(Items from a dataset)
──────

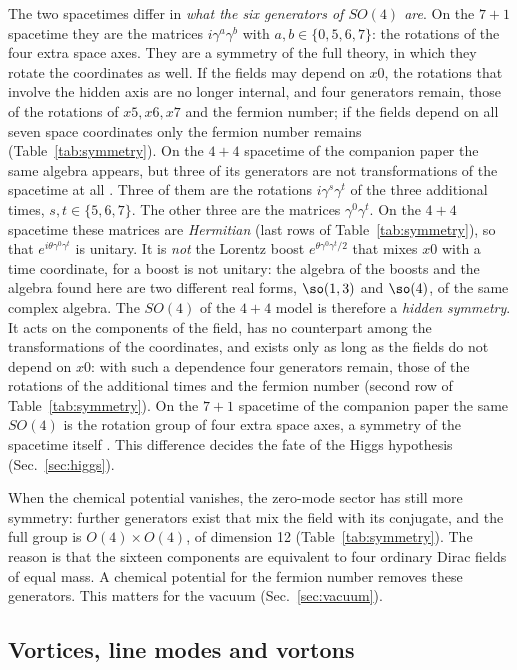 The two spacetimes differ in \emph{what the six generators of $SO(4)$ are}.
On the $7+1$ spacetime they are the matrices $i\gamma^a\gamma^b$ with $a,b\in\{0,5,6,7\}$: the
rotations of the four extra space axes. They are a symmetry of the full theory, in which they rotate
the coordinates as well. If the fields may depend on $x0$, the rotations that involve the hidden axis
are no longer internal, and four generators remain, those of the rotations of $x5,x6,x7$ and the
fermion number; if the fields depend on all seven space coordinates only the fermion number remains
(Table~\ref{tab:symmetry}). On the $4+4$ spacetime of the companion paper the same algebra appears,
but three of its generators are not transformations of the spacetime at all \cite{Companion1644}.
Three of them are the rotations $i\gamma^s\gamma^t$ of the three additional times, $s,t\in\{5,6,7\}$.
The other three are the matrices $\gamma^0\gamma^t$. On the $4+4$ spacetime these matrices are
\emph{Hermitian} (last rows of Table~\ref{tab:symmetry}), so that $e^{i\theta\gamma^0\gamma^t}$ is
unitary. It is \emph{not} the Lorentz boost $e^{\theta\gamma^0\gamma^t/2}$ that mixes $x0$ with a time
coordinate, for a boost is not unitary: the algebra of the boosts and the algebra found here are two
different real forms, $\so(1,3)$ and $\so(4)$, of the same complex algebra. The $SO(4)$ of the $4+4$
model is therefore a \emph{hidden symmetry}. It acts on the components of the field, has no
counterpart among the transformations of the coordinates, and exists only as long as the fields do not
depend on $x0$: with such a dependence four generators remain, those of the rotations of the
additional times and the fermion number (second row of Table~\ref{tab:symmetry}). On the $7+1$
spacetime of the companion paper the same $SO(4)$ is the rotation group of four extra space axes, a
symmetry of the spacetime itself \cite{Companion1671}. This difference decides the fate of the Higgs
hypothesis (Sec.~\ref{sec:higgs}).

When the chemical potential vanishes, the zero-mode sector has still more symmetry: further
generators exist that mix the field with its conjugate, and the full group is $O(4)\times O(4)$, of
dimension 12 (Table~\ref{tab:symmetry}). The reason is that the sixteen components are equivalent to
four ordinary Dirac fields of equal mass. A chemical potential for the fermion number removes these
generators. This matters for the vacuum (Sec.~\ref{sec:vacuum}).

\subsection{Vortices, line modes and vortons}
\label{sec:vortons}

──────

Write out the lines of the entries above exactly, beginning with the first and ending with the line that contains "the same algebra". No picture goes in.

 The two spacetimes differ in \emph{what the six generators of $SO(4)$ are}.
On the $7+1$ spacetime they are the matrices $i\gamma^a\gamma^b$ with $a,b\in\{0,5,6,7\}$: the
rotations of the four extra space axes. They are a symmetry of the full theory, in which they rotate
the coordinates as well. If the fields may depend on $x0$, the rotations that involve the hidden axis
are no longer internal, and four generators remain, those of the rotations of $x5,x6,x7$ and the
fermion number; if the fields depend on all seven space coordinates only the fermion number remains
(Table~\ref{tab:symmetry}). On the $4+4$ spacetime of the companion paper the same algebra appears,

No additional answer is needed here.